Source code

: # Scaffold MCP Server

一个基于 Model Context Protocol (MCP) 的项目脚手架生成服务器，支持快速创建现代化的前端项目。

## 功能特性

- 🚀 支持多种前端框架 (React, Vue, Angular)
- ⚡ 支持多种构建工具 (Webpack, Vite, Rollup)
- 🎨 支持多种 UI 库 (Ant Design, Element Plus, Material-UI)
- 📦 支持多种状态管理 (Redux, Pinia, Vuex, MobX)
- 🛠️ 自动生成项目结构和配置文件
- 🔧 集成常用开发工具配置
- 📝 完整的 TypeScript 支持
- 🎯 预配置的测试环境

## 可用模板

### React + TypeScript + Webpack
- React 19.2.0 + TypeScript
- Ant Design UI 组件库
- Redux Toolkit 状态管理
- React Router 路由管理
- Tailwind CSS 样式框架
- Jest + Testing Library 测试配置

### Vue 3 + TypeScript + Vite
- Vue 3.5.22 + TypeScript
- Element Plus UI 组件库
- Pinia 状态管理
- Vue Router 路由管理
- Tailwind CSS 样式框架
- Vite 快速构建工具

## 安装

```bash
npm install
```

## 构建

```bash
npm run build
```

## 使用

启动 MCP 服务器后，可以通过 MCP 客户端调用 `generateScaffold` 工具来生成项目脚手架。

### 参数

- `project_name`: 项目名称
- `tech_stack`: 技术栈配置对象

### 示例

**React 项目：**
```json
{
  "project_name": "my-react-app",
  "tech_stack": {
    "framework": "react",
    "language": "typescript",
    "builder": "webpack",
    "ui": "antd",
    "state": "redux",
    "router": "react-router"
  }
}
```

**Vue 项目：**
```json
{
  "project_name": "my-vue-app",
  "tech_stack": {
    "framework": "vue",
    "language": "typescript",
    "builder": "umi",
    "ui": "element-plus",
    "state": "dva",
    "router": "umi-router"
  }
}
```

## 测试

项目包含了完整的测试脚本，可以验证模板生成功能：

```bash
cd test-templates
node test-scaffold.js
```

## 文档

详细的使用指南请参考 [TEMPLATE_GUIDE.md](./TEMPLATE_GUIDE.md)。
※
Requirement → Every line above is to be duplicated exactly as shown.

Exercise output →
Source code

: # Scaffold MCP Server

一个基于 Model Context Protocol (MCP) 的项目脚手架生成服务器，支持快速创建现代化的前端项目。

## 功能特性

- 🚀 支持多种前端框架 (React, Vue, Angular)
- ⚡ 支持多种构建工具 (Webpack, Vite, Rollup)
- 🎨 支持多种 UI 库 (Ant Design, Element Plus, Material-UI)
- 📦 支持多种状态管理 (Redux, Pinia, Vuex, MobX)
- 🛠️ 自动生成项目结构和配置文件
- 🔧 集成常用开发工具配置
- 📝 完整的 TypeScript 支持
- 🎯 预配置的测试环境

## 可用模板

### React + TypeScript + Webpack
- React 19.2.0 + TypeScript
- Ant Design UI 组件库
- Redux Toolkit 状态管理
- React Router 路由管理
- Tailwind CSS 样式框架
- Jest + Testing Library 测试配置

### Vue 3 + TypeScript + Vite
- Vue 3.5.22 + TypeScript
- Element Plus UI 组件库
- Pinia 状态管理
- Vue Router 路由管理
- Tailwind CSS 样式框架
- Vite 快速构建工具

## 安装

```bash
npm install
```

## 构建

```bash
npm run build
```

## 使用

启动 MCP 服务器后，可以通过 MCP 客户端调用 `generateScaffold` 工具来生成项目脚手架。

### 参数

- `project_name`: 项目名称
- `tech_stack`: 技术栈配置对象

### 示例

**React 项目：**
```json
{
  "project_name": "my-react-app",
  "tech_stack": {
    "framework": "react",
    "language": "typescript",
    "builder": "webpack",
    "ui": "antd",
    "state": "redux",
    "router": "react-router"
  }
}
```

**Vue 项目：**
```json
{
  "project_name": "my-vue-app",
  "tech_stack": {
    "framework": "vue",
    "language": "typescript",
    "builder": "umi",
    "ui": "element-plus",
    "state": "dva",
    "router": "umi-router"
  }
}
```

## 测试

项目包含了完整的测试脚本，可以验证模板生成功能：

```bash
cd test-templates
node test-scaffold.js
```

## 文档

详细的使用指南请参考 [TEMPLATE_GUIDE.md](./TEMPLATE_GUIDE.md)。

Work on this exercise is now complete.